第一に、あるひとつのテキストを巡る多種多様な意見や思いに触れることによって、自分ひとりの理解がいかに特殊なものであるかを知ることができます。これを反対から言えば、本を読む営みのもつ豊かさに気づくことができるということです。ふだん多くの人にとって、ひとつの本を巡る解釈について誰かと熱く語り合う機会などそうないのではないでしょうか? そうだとしたら、ふだん自分がどのくらい特殊な読み方をしているのかもわからないはずです。それは「読みの複数性」と言い表わすことができるような、読むことのもつ豊かさを引き出せていないということです。さらにまた、テキストを共に読むことで、読書会に参加する人々の(普段は隠された)多様性や他者性――彼らが自分とは異なる人間であるということ――に気づくことができます。これも日常の当たり障りない会話においては得難い体験ではないでしょうか。

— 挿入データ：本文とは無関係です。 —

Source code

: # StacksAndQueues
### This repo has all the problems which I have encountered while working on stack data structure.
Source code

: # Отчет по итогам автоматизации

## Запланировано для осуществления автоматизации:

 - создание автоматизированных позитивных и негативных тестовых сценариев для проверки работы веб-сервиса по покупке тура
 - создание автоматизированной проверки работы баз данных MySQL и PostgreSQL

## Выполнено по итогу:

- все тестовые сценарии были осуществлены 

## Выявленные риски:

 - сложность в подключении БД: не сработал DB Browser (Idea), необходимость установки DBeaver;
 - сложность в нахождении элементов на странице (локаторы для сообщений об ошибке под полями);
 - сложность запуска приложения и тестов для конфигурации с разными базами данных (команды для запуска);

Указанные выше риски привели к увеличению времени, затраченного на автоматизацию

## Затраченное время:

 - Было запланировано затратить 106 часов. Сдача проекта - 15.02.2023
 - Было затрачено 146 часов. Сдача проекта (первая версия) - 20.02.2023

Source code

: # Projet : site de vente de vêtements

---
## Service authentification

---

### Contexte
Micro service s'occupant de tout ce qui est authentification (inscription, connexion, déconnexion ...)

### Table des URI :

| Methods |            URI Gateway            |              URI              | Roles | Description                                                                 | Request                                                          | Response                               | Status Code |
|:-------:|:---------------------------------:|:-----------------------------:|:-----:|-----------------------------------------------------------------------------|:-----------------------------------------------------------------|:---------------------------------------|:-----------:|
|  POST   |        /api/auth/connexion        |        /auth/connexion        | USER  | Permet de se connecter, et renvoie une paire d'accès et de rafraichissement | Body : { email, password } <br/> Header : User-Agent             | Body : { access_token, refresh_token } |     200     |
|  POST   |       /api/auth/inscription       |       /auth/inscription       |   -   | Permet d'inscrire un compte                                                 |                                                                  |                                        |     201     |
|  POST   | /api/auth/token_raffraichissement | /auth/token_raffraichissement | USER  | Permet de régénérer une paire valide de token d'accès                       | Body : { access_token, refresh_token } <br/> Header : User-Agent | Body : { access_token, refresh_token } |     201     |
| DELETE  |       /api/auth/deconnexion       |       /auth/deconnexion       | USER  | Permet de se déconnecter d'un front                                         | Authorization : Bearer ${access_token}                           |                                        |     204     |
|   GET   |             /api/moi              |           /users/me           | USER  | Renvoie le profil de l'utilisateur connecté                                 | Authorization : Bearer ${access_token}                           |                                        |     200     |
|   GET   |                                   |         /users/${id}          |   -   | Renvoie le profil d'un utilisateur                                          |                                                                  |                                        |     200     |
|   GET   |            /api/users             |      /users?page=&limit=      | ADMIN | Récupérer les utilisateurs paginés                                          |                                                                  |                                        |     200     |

また、第二に、読書会に参加し、他の参加者と協力することによってテキストと真に向き合うことができるというのも、読書会のもたらす効果のひとつです。さらにこの読書会は、「震災を読み解くために」、あくまで〈震災〉という出来事と関連するテキストを取り上げる予定ですから、テキストと真摯に向き合い、共に参加する人々の力を借りながら、「自分なり」を超えた読み方で〈震災〉という出来事を見つめ直すことができるという点にも、この読書会に参加することの意義が見いだせるはずです。

私たちは読書会という読みのかたちがもつ特性を最大限活かしながら、深く〈震災を読み解く〉ということ、また、そのための〈読みの力〉を鍛え上げていくことを理念として掲げ、その実現へと向けた努力を――参加者の方々と共に――重ねていきたいと考えています。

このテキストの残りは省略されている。